Sharon Hewitt Rawlette
Writer, Philosopher and Consciousness Researcher
Sharon Hewitt Rawlette is a philosopher and interdisciplinary researcher specializing in anomalous phenomena and their implications for our understanding of consciousness. She is specifically interested in how the value and meaning intrinsic to conscious experience connect to the functioning of the physical world.
Rawlette earned her PhD in philosophy from New York University in 2008, studying under Thomas Nagel and writing her dissertation at the Ecole Normale Supérieure in Paris.
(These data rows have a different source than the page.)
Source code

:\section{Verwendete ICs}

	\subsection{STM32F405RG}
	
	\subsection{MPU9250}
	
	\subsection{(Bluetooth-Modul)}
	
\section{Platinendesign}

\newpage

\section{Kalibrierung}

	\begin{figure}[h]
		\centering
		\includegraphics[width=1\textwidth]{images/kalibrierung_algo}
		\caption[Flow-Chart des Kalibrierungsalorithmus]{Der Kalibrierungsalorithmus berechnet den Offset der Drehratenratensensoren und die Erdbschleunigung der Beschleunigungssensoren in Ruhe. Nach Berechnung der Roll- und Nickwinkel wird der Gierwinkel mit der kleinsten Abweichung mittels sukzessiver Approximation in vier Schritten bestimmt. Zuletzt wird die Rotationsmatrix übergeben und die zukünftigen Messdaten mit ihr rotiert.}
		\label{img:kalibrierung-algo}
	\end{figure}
From 2008 to 2010, she was Florence Levy Kay Fellow in Ethics at Brandeis University before leaving academia for an independent writing career. Her books include The Feeling of Value: Moral Realism Grounded in Phenomenal Consciousness (2016), The Source and Significance of Coincidences: A Hard Look at the Astonishing Evidence (2019), and Beyond Death: The Best Evidence for the Survival of Human Consciousness (2021), which was named a runner-up in the Bigelow Institute for Consciousness Studies (BICS) 2021 essay contest. She currently serves on the BICS advisory board and is a supporting researcher for the International Centre for Reincarnation Research.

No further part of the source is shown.